What the exercise asks
Your answer should consist of the lines in the data below that contain "array".
▬▬▬
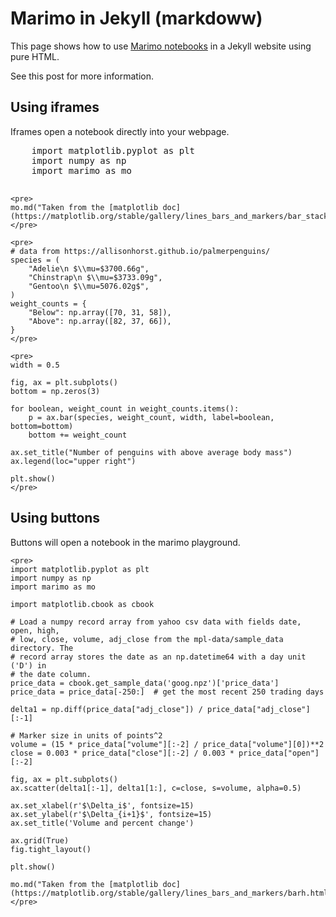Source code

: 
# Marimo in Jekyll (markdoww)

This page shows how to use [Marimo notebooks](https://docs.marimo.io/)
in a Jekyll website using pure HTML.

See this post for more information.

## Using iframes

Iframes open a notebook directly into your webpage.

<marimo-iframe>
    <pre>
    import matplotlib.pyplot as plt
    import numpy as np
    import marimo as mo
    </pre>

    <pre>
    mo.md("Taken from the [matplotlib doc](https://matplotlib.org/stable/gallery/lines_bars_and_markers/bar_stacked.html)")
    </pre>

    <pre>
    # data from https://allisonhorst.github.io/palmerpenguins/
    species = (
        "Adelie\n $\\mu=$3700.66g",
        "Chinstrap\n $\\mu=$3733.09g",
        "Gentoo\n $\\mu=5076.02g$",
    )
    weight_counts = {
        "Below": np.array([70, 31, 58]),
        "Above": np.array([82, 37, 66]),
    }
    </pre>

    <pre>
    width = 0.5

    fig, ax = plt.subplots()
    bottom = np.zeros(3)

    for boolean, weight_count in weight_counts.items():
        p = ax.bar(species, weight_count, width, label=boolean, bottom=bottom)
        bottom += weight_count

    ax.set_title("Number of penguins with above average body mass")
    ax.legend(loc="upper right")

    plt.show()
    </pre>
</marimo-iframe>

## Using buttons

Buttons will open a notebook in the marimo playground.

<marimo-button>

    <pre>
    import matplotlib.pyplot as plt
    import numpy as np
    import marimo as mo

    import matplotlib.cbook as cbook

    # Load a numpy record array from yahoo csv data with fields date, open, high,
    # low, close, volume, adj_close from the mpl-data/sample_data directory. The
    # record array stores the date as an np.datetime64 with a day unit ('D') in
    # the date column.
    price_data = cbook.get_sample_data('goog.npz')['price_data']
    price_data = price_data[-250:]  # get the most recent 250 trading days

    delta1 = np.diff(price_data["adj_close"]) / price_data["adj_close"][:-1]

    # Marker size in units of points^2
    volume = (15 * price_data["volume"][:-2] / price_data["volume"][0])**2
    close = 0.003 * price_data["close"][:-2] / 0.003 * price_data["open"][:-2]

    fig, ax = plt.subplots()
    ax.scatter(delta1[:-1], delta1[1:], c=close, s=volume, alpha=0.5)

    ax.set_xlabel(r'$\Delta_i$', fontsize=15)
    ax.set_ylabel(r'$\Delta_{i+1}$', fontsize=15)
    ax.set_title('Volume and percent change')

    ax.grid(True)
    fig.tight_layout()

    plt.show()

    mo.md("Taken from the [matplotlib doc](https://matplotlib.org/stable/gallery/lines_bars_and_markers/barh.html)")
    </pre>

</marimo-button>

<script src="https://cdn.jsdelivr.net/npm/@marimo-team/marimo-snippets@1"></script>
▬▬▬
Task solution
        "Below": np.array([70, 31, 58]),
        "Above": np.array([82, 37, 66]),
    # Load a numpy record array from yahoo csv data with fields date, open, high,
    # record array stores the date as an np.datetime64 with a day unit ('D') in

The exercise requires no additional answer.